Latest Page Version in SERP (CS298 Deliverable#2)

Aim:
Getting the "freshest" (most recent) version of a crawled page in the search results in case a URL is crawled more than once in a single crawl duration.

SERP:
Search Engine Results Page- The page that a search engine returns after a user submits a search query.

Background:
In the current Yioop implementation, we clear the list of crawled URLs periodically (such as every 24 hours). This is done to make the crawling operation efficient, as well as re-crawl important URLs that tend to change frequently. However, Yioop's host budgeting mechanism (crawling implementation) assumes that the URLs are crawled in order of their importance. With this notion, even if the same page is crawled a second time, the first version encountered is more important than the most recent one. Ideally however, for the same page, the user should be presented with the most recently crawled page version in the generated SERP. It is possible that the same term may not even exist in the latest version of the document. The rank for this result should be retained as that of the first-ever crawled version.

Implementation:
The changes for this deliverable are implemented in both the crawling and search logic. The following changes have been made:

IndexDocumentBundle::addScoresDocMap()
- Along with the position score list, a doc_map entry now stores a representation of the top 300 words appearing in the document.
- The value of 300 was chosen as a cap value through experimentation, where approximately 50,000 URLs were crawled and the maximum number of unique terms found in a single document was 282.
- A bloom filter is used to store the term ids of each of the 300 (or lesser) words with 3 bits each (i.e., 3 hash functions). The bloom filter is thus stored in a string of 125 bytes (1000 bits).
- The bloom filter string is prepended with a character 't' for backward compatibility purposes, such that the logic to find the latest version of a page is only carried out for crawls that took place after this change in the doc_map entry format.
- For each doc_map entry created and zipped (through Utility::pack()), this 126-byte string is prepended to the table entry and stored in the doc_map file.
WordIterator::getDocKeyPositionsScoringInfo()
- The primary search changes to get the latest version of a page are implemented in this function.
- The WordIterator class now accepts a flag $latest_version into its constructor, which indicates whether the logic to lookup the latest version of a result should be invoked.
- While iterating over the list of postings in the current generation (for the current search term id), we check if the flag is set and accordingly extract the first 8 bytes of the doc_key from its corresponding doc_map entry into $url_hash.
- The value in $url_hash (prepended with "info:" is then passed into a call to ParallelModel::lookupSummaryOffsetGeneration()) to get a list of all the occurrences of that url in the index.
- The obtained postings list is scanned to get the last entry ($latest_entry). If this is the same as the current posting/generation combination, it is skipped as the current posting is the latest version of the page.
- From $latest_entry, we find the doc_map entry associated with that posting and extract the bloom filter string embedded in it (the 125 bytes after the doc_key).
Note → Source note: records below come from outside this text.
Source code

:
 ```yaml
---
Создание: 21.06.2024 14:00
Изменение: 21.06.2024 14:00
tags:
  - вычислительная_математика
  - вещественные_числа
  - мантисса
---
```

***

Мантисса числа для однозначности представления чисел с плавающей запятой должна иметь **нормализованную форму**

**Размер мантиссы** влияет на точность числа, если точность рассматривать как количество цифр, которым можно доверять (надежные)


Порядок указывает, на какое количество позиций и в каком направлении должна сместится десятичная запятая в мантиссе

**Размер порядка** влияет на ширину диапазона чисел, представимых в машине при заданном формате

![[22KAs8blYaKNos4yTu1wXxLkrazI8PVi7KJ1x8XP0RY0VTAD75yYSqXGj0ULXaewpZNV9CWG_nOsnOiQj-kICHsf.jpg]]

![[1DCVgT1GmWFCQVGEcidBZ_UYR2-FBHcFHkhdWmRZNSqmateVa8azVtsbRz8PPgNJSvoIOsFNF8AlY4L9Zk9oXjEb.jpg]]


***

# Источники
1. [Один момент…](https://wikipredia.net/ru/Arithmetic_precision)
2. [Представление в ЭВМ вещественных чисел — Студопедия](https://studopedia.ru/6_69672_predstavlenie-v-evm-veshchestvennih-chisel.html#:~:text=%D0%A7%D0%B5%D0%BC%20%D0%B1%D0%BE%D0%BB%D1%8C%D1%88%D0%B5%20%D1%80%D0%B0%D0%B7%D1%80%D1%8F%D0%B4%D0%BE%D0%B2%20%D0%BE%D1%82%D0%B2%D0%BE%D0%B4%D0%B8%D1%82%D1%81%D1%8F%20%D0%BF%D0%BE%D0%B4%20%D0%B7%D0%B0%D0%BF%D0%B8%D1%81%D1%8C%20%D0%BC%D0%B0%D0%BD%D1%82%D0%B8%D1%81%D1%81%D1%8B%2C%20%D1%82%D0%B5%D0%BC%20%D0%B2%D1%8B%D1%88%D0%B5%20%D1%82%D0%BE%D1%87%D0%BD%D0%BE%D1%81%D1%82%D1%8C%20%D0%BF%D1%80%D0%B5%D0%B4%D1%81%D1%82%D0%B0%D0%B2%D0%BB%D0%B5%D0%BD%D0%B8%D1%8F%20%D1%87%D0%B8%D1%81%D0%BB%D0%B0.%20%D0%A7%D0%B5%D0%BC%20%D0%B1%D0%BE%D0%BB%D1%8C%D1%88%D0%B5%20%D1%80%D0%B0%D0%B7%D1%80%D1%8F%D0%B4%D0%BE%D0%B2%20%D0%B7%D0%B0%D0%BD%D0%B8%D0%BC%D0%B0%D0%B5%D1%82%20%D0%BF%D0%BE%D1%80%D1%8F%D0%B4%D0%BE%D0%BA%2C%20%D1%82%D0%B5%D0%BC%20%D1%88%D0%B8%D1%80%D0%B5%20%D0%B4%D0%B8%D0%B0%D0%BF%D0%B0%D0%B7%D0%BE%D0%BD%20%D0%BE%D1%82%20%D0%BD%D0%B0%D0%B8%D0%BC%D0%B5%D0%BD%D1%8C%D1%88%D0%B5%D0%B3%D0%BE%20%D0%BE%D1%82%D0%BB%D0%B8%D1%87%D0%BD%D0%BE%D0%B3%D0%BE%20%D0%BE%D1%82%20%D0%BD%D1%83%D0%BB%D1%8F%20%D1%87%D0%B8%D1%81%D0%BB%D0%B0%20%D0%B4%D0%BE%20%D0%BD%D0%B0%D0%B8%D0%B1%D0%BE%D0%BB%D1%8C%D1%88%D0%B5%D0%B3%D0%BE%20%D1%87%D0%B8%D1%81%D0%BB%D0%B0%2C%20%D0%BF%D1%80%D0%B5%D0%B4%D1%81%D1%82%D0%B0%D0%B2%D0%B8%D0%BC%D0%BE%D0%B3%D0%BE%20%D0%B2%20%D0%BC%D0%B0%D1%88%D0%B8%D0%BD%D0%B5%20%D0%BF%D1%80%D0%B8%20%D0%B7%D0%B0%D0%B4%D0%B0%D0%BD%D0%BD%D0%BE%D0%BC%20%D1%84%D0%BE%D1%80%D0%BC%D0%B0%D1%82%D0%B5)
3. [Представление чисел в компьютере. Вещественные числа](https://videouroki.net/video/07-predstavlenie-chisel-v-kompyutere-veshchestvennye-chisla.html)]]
We then check if the current term id is present in that string. If not, the posting is skipped, since this means that the term doesn't exist in the latest version of the page and should thus not appear in the SERP.
- If the document contains the current term, the term must appear in the postings file for the generation associated with $latest_entry. So we get the postings entry in that generation for the current term and find the posting with DOC_MAP_INDEX = that of $latest_entry['DOC_MAP_INDEX'].
- This posting entry is used to obtain the positions list and frequency associated with it.
- Finally, $posting is replaced with the $latest_posting values for generation, doc_map_index, positions, and frequency.
- The logic to fetch the positions file for the current generation and posting is extracted into separate functions getPositionsFile() and getPositionsList().
ParallelModel::lookupSummaryOffsetGeneration()
- A flag $latest_version_lookup is added to the parameters accepted by lookupSummaryOffsetGeneration(). If this flag is set, the list of postings (by generation) corresponding to the hash of the url passed to the function.
PhraseModel::getQueryIterator()
- The $latest_version flag is set to true for the WordIterator instance created.

Experimentation:

I tested these modifications on a local instance of Yioop, and carried out two crawls of sizes (1) 1128038 and (2) 1793491.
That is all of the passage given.